#### [What is required]
Among the records that follow, set down only the lines from the one containing "e più efficace." to the one containing "sono grandi aziende.", both included, exactly.

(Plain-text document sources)
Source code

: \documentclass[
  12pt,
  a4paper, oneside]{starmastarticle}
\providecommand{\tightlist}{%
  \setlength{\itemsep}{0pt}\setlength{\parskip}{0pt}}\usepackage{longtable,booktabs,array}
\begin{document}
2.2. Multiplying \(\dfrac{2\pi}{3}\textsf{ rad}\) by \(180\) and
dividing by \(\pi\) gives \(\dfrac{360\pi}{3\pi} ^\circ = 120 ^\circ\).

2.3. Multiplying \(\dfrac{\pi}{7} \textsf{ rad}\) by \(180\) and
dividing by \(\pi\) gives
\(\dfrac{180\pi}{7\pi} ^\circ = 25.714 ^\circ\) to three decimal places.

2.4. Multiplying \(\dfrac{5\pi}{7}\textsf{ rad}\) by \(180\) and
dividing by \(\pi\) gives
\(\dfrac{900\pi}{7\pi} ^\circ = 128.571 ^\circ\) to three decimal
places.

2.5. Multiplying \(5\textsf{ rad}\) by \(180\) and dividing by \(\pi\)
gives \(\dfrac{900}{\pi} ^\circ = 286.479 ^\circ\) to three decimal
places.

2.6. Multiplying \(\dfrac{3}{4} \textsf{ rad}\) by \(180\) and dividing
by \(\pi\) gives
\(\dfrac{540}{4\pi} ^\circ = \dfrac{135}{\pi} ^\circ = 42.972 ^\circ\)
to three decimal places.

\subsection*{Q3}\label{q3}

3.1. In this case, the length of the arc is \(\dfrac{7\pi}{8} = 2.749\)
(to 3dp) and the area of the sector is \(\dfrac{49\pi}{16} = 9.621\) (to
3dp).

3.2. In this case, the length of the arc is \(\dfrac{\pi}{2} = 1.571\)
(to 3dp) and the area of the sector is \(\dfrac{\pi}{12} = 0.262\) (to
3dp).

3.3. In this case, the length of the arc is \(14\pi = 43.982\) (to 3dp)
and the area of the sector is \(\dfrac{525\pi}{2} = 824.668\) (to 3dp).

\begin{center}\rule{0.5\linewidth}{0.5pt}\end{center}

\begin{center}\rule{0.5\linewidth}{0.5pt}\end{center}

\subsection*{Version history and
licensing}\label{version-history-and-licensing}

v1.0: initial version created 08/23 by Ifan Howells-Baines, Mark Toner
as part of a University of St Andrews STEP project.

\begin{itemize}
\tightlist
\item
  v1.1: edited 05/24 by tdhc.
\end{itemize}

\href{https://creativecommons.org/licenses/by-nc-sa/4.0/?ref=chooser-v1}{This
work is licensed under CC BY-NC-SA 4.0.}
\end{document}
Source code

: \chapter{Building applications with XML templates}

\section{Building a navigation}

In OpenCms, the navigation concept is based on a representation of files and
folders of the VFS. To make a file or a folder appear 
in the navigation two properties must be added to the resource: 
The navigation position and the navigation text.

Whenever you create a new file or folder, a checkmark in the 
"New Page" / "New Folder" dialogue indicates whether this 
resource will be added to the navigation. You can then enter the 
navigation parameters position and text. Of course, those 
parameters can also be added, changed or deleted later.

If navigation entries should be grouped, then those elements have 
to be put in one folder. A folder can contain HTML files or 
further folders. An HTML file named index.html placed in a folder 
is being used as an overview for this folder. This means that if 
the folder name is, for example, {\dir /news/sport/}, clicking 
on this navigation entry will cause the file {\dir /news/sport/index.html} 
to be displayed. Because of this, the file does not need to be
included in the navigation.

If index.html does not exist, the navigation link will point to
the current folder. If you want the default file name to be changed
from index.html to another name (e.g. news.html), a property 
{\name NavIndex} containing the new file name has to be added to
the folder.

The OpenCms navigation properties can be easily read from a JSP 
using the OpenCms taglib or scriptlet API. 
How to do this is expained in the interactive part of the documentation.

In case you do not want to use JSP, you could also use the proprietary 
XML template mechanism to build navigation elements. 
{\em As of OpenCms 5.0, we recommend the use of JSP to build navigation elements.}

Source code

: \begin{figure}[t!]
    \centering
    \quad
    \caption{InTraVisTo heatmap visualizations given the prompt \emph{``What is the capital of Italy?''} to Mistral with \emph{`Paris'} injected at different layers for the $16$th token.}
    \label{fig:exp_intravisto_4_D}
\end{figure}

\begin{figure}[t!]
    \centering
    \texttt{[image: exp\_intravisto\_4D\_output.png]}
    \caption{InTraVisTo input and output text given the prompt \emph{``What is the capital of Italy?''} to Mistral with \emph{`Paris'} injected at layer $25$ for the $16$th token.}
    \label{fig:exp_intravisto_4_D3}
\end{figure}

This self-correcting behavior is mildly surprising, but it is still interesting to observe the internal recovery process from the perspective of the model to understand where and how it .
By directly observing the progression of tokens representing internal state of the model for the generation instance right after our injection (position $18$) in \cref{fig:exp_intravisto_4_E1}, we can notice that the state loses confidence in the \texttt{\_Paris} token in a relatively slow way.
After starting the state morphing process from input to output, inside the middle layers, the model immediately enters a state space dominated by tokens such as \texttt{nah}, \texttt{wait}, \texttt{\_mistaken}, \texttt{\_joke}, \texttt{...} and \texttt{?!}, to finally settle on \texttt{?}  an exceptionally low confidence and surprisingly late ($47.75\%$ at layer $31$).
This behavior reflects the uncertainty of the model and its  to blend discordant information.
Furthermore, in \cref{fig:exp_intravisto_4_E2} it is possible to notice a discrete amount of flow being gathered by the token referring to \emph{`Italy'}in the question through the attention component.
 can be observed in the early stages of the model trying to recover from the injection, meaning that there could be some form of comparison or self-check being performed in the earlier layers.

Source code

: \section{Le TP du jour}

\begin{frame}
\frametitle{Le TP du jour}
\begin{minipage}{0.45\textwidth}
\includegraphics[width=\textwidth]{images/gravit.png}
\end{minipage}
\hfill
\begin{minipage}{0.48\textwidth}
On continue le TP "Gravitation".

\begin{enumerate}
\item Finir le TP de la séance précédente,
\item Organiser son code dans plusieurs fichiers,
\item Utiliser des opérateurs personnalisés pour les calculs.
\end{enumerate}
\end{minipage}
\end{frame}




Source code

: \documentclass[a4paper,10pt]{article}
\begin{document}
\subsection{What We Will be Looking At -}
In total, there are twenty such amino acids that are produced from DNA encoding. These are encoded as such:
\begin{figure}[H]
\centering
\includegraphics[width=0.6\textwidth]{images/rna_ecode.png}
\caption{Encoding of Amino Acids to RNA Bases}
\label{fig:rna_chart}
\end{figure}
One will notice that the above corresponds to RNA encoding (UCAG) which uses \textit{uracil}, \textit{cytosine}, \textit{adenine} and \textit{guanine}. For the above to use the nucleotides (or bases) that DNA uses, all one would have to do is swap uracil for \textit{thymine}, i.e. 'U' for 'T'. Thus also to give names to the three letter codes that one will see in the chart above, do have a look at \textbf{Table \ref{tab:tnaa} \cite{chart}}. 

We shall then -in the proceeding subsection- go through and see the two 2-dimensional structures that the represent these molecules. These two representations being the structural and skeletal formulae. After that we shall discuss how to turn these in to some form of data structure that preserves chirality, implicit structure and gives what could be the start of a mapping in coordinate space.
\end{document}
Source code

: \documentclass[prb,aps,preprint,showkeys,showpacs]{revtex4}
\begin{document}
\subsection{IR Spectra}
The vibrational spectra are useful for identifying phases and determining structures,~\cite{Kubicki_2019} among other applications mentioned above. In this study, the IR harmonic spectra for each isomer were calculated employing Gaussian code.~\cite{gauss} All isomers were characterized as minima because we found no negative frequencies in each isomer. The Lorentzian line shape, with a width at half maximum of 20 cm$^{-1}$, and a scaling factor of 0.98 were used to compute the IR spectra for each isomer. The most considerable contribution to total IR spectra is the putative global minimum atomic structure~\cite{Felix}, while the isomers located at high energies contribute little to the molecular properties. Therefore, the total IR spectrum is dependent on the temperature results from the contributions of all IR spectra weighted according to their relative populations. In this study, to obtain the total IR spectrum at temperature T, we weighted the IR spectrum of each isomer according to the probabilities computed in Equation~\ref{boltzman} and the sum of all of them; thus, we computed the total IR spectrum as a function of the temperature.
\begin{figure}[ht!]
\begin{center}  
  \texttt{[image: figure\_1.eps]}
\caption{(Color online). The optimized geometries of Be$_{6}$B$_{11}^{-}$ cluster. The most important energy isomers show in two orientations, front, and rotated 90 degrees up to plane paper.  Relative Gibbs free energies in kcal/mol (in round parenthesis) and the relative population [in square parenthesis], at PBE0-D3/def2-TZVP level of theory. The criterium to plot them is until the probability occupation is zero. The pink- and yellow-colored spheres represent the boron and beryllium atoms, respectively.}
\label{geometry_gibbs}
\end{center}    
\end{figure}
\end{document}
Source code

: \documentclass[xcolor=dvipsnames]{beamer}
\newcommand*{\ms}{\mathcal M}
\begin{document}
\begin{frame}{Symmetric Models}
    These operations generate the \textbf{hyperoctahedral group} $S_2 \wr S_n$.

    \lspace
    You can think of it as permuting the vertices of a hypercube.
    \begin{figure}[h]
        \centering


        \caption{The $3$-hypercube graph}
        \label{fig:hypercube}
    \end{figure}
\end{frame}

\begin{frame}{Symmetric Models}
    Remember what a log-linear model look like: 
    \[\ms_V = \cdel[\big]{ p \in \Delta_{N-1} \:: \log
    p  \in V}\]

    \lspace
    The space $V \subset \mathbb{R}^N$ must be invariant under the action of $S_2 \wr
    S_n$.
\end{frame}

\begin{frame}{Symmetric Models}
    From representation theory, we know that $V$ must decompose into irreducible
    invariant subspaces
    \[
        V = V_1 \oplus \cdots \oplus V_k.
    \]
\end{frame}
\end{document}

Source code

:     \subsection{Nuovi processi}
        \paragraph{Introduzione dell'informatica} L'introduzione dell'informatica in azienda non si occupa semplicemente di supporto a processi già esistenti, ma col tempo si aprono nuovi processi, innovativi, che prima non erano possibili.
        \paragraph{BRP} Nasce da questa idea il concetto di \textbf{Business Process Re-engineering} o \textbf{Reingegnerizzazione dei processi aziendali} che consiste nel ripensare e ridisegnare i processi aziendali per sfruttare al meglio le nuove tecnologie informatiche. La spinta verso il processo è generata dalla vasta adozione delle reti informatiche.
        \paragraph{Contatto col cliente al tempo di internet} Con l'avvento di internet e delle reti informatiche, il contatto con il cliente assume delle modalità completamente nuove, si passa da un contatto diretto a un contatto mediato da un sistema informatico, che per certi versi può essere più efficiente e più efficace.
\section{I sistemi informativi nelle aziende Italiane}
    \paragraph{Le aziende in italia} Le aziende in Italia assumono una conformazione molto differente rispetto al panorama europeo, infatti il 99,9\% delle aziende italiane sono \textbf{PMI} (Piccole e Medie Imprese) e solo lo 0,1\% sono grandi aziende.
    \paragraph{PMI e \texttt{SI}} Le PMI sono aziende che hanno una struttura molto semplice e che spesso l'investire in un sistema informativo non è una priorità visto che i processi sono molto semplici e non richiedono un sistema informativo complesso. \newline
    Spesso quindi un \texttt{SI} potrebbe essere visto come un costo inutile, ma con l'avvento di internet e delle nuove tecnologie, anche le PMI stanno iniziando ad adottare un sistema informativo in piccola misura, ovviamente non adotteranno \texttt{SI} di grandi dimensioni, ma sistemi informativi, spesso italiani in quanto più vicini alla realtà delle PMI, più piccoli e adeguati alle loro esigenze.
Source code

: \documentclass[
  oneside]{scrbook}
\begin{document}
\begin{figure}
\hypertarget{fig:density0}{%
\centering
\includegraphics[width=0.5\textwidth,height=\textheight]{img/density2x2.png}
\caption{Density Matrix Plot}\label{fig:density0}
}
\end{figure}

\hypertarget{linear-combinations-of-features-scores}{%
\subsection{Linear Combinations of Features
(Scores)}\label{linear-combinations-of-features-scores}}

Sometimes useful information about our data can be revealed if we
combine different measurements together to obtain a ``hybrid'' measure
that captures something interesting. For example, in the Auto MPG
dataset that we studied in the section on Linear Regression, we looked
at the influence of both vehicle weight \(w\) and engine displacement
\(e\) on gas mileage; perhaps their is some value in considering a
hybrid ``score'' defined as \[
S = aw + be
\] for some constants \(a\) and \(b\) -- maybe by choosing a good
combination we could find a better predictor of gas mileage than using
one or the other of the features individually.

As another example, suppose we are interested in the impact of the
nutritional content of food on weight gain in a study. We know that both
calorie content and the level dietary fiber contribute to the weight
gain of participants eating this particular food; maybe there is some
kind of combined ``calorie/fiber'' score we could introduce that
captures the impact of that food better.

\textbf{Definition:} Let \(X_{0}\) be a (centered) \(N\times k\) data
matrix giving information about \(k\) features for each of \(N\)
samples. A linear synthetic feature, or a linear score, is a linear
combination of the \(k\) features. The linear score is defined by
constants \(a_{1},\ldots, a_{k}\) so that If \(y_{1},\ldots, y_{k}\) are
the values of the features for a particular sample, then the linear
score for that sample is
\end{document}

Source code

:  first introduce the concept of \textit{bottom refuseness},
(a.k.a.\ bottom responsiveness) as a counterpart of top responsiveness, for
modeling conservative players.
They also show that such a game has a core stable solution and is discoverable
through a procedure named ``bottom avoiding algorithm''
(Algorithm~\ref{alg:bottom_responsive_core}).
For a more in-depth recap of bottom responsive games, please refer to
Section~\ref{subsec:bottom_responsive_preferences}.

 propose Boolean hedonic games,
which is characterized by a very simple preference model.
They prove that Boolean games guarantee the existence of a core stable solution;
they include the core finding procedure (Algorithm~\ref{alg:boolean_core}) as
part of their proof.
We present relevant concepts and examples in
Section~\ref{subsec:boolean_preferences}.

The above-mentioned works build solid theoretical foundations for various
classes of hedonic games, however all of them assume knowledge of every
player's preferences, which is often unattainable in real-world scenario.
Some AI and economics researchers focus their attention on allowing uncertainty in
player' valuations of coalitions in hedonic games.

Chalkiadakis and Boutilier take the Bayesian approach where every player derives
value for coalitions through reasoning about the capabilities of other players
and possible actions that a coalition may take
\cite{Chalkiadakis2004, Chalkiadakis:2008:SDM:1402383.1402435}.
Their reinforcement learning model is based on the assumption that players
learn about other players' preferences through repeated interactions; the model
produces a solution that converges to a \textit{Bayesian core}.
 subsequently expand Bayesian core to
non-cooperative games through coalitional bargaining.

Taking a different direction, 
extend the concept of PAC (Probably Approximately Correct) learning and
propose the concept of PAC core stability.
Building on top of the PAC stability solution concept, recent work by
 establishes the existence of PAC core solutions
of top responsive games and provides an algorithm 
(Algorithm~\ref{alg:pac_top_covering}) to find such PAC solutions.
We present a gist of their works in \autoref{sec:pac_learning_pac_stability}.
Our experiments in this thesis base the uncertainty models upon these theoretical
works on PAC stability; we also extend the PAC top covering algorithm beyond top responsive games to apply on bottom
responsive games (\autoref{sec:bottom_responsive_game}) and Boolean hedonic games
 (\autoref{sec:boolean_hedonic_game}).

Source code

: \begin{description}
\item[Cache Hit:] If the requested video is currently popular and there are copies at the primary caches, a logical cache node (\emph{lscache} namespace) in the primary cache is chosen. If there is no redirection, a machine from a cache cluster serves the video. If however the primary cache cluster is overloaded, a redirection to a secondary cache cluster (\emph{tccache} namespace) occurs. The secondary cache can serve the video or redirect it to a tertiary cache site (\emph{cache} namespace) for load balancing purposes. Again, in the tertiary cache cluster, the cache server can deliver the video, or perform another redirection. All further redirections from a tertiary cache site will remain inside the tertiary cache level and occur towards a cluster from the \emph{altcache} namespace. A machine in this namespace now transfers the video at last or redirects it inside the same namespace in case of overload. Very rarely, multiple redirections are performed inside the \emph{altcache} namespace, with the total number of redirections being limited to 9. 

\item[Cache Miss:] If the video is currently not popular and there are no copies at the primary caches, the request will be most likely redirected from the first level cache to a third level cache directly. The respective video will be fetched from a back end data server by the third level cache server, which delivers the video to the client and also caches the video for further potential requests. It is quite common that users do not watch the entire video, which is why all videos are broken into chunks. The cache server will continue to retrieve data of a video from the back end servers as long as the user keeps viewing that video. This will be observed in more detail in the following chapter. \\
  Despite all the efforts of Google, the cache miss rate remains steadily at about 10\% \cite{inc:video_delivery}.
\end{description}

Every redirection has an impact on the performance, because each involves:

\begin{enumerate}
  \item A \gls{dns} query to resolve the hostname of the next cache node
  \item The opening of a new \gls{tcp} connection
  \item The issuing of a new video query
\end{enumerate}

#### [Response]
        \paragraph{Contatto col cliente al tempo di internet} Con l'avvento di internet e delle reti informatiche, il contatto con il cliente assume delle modalità completamente nuove, si passa da un contatto diretto a un contatto mediato da un sistema informatico, che per certi versi può essere più efficiente e più efficace.
\section{I sistemi informativi nelle aziende Italiane}
    \paragraph{Le aziende in italia} Le aziende in Italia assumono una conformazione molto differente rispetto al panorama europeo, infatti il 99,9\% delle aziende italiane sono \textbf{PMI} (Piccole e Medie Imprese) e solo lo 0,1\% sono grandi aziende.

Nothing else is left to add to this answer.